Bob Tanner

Profile
- Positions: End, tackle

Personal information
- Born: September 27, 1907 Fairmont, Minnesota, U.S.
- Died: September 27, 1997 (aged 90) Homosassa, Florida, U.S.
- Listed height: 6 ft 0 in (1.83 m)
- Listed weight: 190 lb (86 kg)

Career information
- High school: East (MN)
- College: Minnesota

Career history
- Frankford Yellow Jackets (1930);

Awards and highlights
- Second-team All-American (1929); First-team All-Big Ten (1929); Second-team All-Big Ten (1928);

= Bob Tanner =

American football player (1907–1997)

Robert Erwin Tanner (September 27, 1907 – December 8, 1997) was an American football player.

Born in 1907 in Fairmont, Minnesota, Tanner attended Marshall High School and played college football for the University of Minnesota from 1926 to 1929. He was selected as a first-team end on the 1929 All-Big Ten Conference football team. He also played for Minnesota's baseball and basketball teams.
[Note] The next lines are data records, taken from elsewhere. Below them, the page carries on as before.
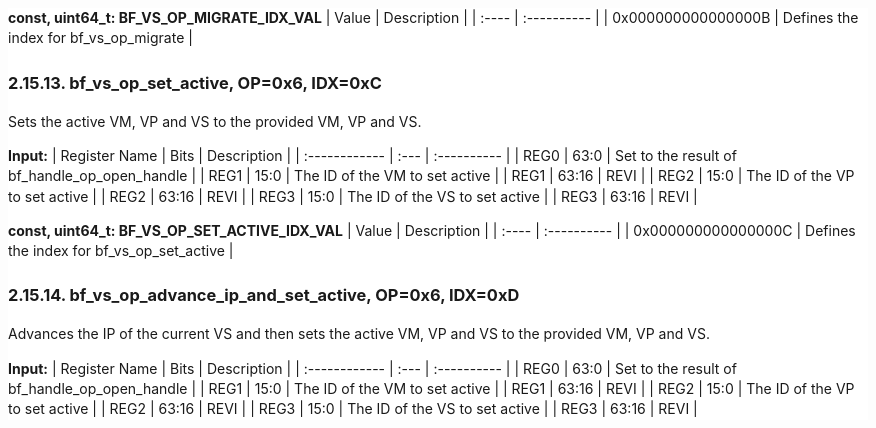 **const, uint64_t: BF_VS_OP_MIGRATE_IDX_VAL**
| Value | Description |
| :---- | :---------- |
| 0x000000000000000B | Defines the index for bf_vs_op_migrate |

### 2.15.13. bf_vs_op_set_active, OP=0x6, IDX=0xC

Sets the active VM, VP and VS to the provided VM, VP and VS.

**Input:**
| Register Name | Bits | Description |
| :------------ | :--- | :---------- |
| REG0 | 63:0 | Set to the result of bf_handle_op_open_handle |
| REG1 | 15:0 | The ID of the VM to set active |
| REG1 | 63:16 | REVI |
| REG2 | 15:0 | The ID of the VP to set active |
| REG2 | 63:16 | REVI |
| REG3 | 15:0 | The ID of the VS to set active |
| REG3 | 63:16 | REVI |

**const, uint64_t: BF_VS_OP_SET_ACTIVE_IDX_VAL**
| Value | Description |
| :---- | :---------- |
| 0x000000000000000C | Defines the index for bf_vs_op_set_active |

### 2.15.14. bf_vs_op_advance_ip_and_set_active, OP=0x6, IDX=0xD

Advances the IP of the current VS and then sets the active VM, VP and VS to the provided VM, VP and VS.

**Input:**
| Register Name | Bits | Description |
| :------------ | :--- | :---------- |
| REG0 | 63:0 | Set to the result of bf_handle_op_open_handle |
| REG1 | 15:0 | The ID of the VM to set active |
| REG1 | 63:16 | REVI |
| REG2 | 15:0 | The ID of the VP to set active |
| REG2 | 63:16 | REVI |
| REG3 | 15:0 | The ID of the VS to set active |
| REG3 | 63:16 | REVI |
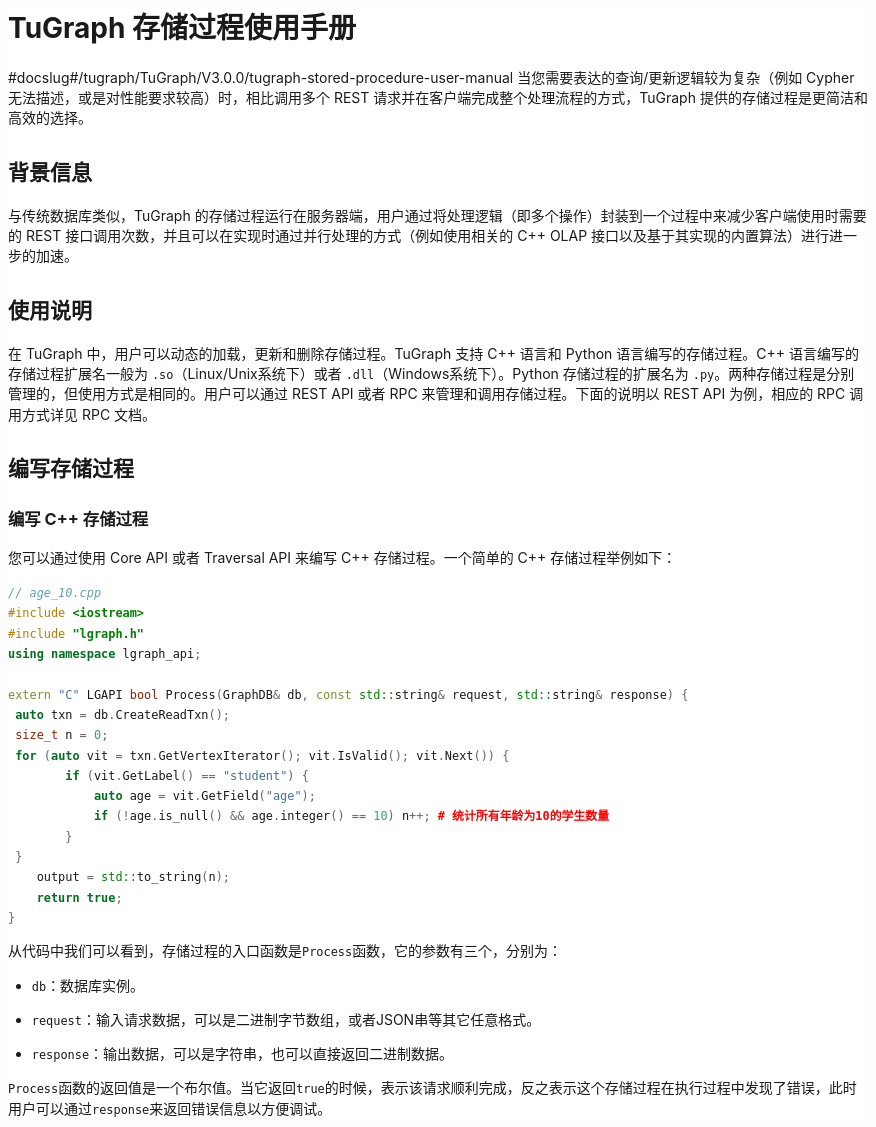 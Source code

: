 # TuGraph 存储过程使用手册
#docslug#/tugraph/TuGraph/V3.0.0/tugraph-stored-procedure-user-manual
当您需要表达的查询/更新逻辑较为复杂（例如 Cypher 无法描述，或是对性能要求较高）时，相比调用多个 REST 请求并在客户端完成整个处理流程的方式，TuGraph 提供的存储过程是更简洁和高效的选择。

## 背景信息

与传统数据库类似，TuGraph 的存储过程运行在服务器端，用户通过将处理逻辑（即多个操作）封装到一个过程中来减少客户端使用时需要的 REST 接口调用次数，并且可以在实现时通过并行处理的方式（例如使用相关的 C++ OLAP 接口以及基于其实现的内置算法）进行进一步的加速。

## 使用说明

在 TuGraph 中，用户可以动态的加载，更新和删除存储过程。TuGraph 支持 C++ 语言和 Python 语言编写的存储过程。C++ 语言编写的存储过程扩展名一般为 `.so`（Linux/Unix系统下）或者 `.dll`（Windows系统下）。Python 存储过程的扩展名为 `.py`。两种存储过程是分别管理的，但使用方式是相同的。用户可以通过 REST API 或者 RPC 来管理和调用存储过程。下面的说明以 REST API 为例，相应的 RPC 调用方式详见 RPC 文档。

## 编写存储过程

### 编写 C++ 存储过程

您可以通过使用 Core API 或者 Traversal API 来编写 C++ 存储过程。一个简单的 C++ 存储过程举例如下：

```cpp
// age_10.cpp
#include <iostream>
#include "lgraph.h"
using namespace lgraph_api;

extern "C" LGAPI bool Process(GraphDB& db, const std::string& request, std::string& response) {
 auto txn = db.CreateReadTxn();
 size_t n = 0;
 for (auto vit = txn.GetVertexIterator(); vit.IsValid(); vit.Next()) {
        if (vit.GetLabel() == "student") {
            auto age = vit.GetField("age");
            if (!age.is_null() && age.integer() == 10) n++; # 统计所有年龄为10的学生数量
        }
 }
    output = std::to_string(n);
    return true;
}
```

从代码中我们可以看到，存储过程的入口函数是`Process`函数，它的参数有三个，分别为：

* `db`：数据库实例。

* `request`：输入请求数据，可以是二进制字节数组，或者JSON串等其它任意格式。

* `response`：输出数据，可以是字符串，也可以直接返回二进制数据。

`Process`函数的返回值是一个布尔值。当它返回`true`的时候，表示该请求顺利完成，反之表示这个存储过程在执行过程中发现了错误，此时用户可以通过`response`来返回错误信息以方便调试。
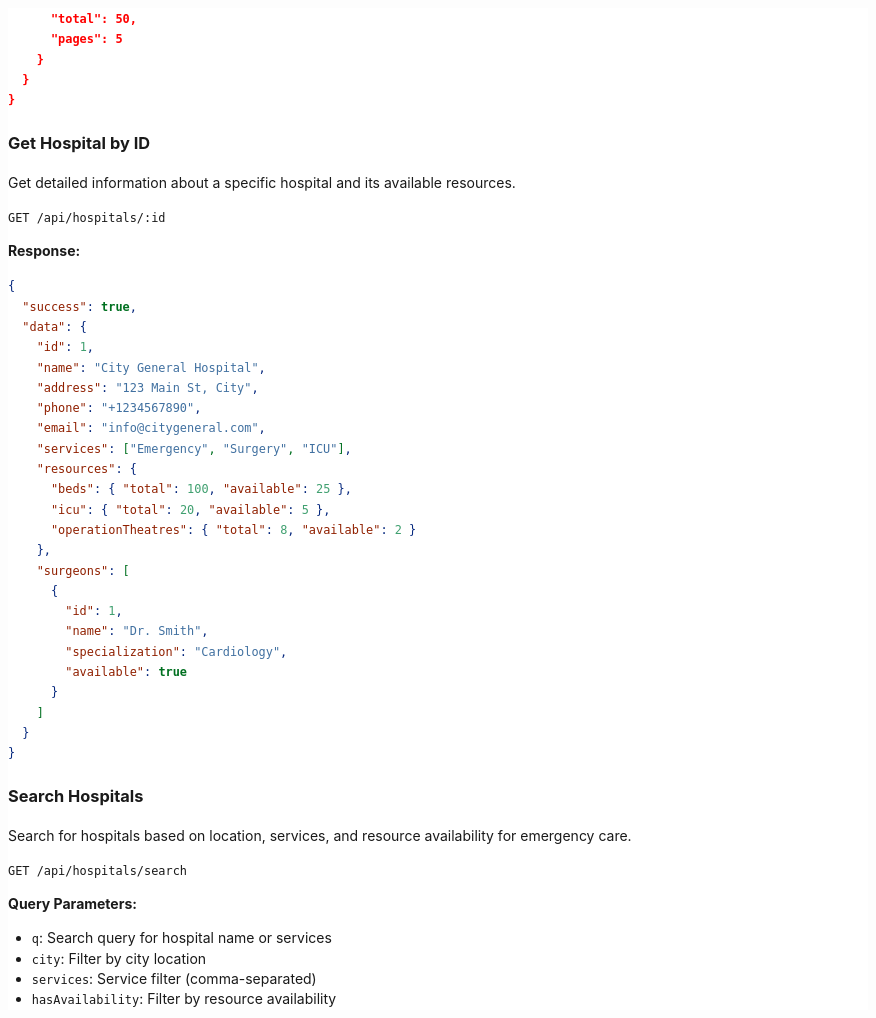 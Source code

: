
 ```json
      "total": 50,
      "pages": 5
    }
  }
}
```

### Get Hospital by ID

Get detailed information about a specific hospital and its available resources.

```http
GET /api/hospitals/:id
```

**Response:**
```json
{
  "success": true,
  "data": {
    "id": 1,
    "name": "City General Hospital",
    "address": "123 Main St, City",
    "phone": "+1234567890",
    "email": "info@citygeneral.com",
    "services": ["Emergency", "Surgery", "ICU"],
    "resources": {
      "beds": { "total": 100, "available": 25 },
      "icu": { "total": 20, "available": 5 },
      "operationTheatres": { "total": 8, "available": 2 }
    },
    "surgeons": [
      {
        "id": 1,
        "name": "Dr. Smith",
        "specialization": "Cardiology",
        "available": true
      }
    ]
  }
}
```

### Search Hospitals

Search for hospitals based on location, services, and resource availability for emergency care.

```http
GET /api/hospitals/search
```

**Query Parameters:**
- `q`: Search query for hospital name or services
- `city`: Filter by city location
- `services`: Service filter (comma-separated)
- `hasAvailability`: Filter by resource availability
He was the first University of Minnesota athlete to win nine varsity letters in major sports.

Tanner played professional football in the National Football League (NFL) as an end and tackle for the Frankford Yellow Jackets in 1930. He appeared in 12 NFL games, eight as a starter.

After his football career ended, Tanner worked as a sales representative for the National Can Co. Ne moved to Florida in 1990. He died in 1997 in Homosassa, Florida.